Our finding of restricted wrist flexion in UEMSD subjects compared to normal controls is consistent with the idea that wrist extensor muscle passive tension is elevated in this group [
17]. This interpretation agrees with a previous report of palpable increases in wrist extensor muscle tone with wrist flexion in UEMSD patients [
13]. The modulation of maximum active wrist flexion by forearm posture is readily explained by known changes in the length of the distal ECU tendon's moment arm [
29-
31]. The existence of flexion restrictions in the dominant wrist of the UEMSD group at both the prone and supine forearm postures implicates both the ulnar (ECU) and radial wrist extensor muscles (ECRL and ECRB).
Increased wrist extensor muscle passive tension would affect wrist joint dynamics during flexion. We had initially presumed that, as wrist flexion during computer use is minimal, increased joint and muscle/tendon stress might have occurred during domestic or recreational activities, the symptoms of which were then exacerbated by, and perhaps attributed to computer use. However, the evidence for increased ECU muscle passive tension suggests that increased stress could also occur during radial deviation of the wrist, as the ECU muscle despite its name, functions primarily as an ulnar deviator [
30,
31].
The apparent increase in extensor muscle passive tension exhibited by the UEMSD group may be related to computer use. Mackinnon and Novak [
7] suggest that prolonged abnormal postures may affect muscle tension due to muscle length adaptation. It has been shown that animal skeletal muscle immobilized in a shortened state shortens due to the loss of serial sarcomeres, and the rate of such loss increases when the muscle is chronically activated [
38,
39]. However, the increase in muscle passive tension that follows immobilization has been attributed to qualitative and quantitative changes in the connective tissue surrounding the muscle, and these changes have been shown to precede sarcomere loss [
40]. Conceivably, prolonged wrist extension during computer use could result in muscle length and/or connective tissue changes that increase extensor muscle passive tension.
The cross-sectional design of the current study limits our ability to infer causality, particularly as flexion limitations were also evident in the unaffected wrist of the unilaterally affected UEMSD subjects.

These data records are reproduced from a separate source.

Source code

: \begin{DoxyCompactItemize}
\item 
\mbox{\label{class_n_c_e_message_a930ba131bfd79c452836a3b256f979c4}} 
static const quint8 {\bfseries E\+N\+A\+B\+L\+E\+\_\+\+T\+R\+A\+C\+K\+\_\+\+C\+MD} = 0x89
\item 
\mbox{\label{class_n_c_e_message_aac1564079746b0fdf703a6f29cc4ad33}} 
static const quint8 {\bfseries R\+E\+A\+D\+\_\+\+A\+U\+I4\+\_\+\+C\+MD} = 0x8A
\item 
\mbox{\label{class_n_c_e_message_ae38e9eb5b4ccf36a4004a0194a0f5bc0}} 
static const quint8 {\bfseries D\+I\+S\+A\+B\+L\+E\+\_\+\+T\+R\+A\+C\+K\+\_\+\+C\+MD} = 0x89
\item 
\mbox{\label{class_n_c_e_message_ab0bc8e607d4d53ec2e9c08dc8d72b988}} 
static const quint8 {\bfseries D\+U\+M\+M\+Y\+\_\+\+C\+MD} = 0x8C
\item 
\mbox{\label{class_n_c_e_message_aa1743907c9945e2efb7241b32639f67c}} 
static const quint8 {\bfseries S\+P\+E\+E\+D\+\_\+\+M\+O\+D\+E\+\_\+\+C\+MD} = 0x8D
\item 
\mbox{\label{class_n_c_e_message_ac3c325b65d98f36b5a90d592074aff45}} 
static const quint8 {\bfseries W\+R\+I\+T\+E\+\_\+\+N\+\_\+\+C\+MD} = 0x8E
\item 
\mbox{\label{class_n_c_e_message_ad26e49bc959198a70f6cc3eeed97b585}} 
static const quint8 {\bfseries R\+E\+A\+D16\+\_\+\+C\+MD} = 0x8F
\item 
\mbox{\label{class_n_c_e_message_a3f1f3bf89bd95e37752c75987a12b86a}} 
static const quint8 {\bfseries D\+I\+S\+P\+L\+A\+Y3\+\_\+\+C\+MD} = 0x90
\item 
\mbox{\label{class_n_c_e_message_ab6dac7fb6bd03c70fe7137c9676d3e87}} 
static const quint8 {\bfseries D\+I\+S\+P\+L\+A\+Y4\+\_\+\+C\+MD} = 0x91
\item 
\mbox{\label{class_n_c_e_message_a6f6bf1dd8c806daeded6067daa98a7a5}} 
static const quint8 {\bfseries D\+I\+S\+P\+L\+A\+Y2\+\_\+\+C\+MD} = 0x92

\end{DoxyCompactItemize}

However, the results of this study suggest a role for elevated extensor muscle passive tension as a factor in the development of UEMSD symptoms in computer users. Computer usage in the control group was minimal, so we cannot determine from this study whether wrist flexion is similarly affected in asymptomatic computer users. The limitations of this study include a small sample size, and a lack of clear case definitions for the UEMSD subjects. The control group was not age and gender matched to the UEMSD group; however, 6 of the 7 female control subjects were within the age range of the female subjects in the UEMSD group.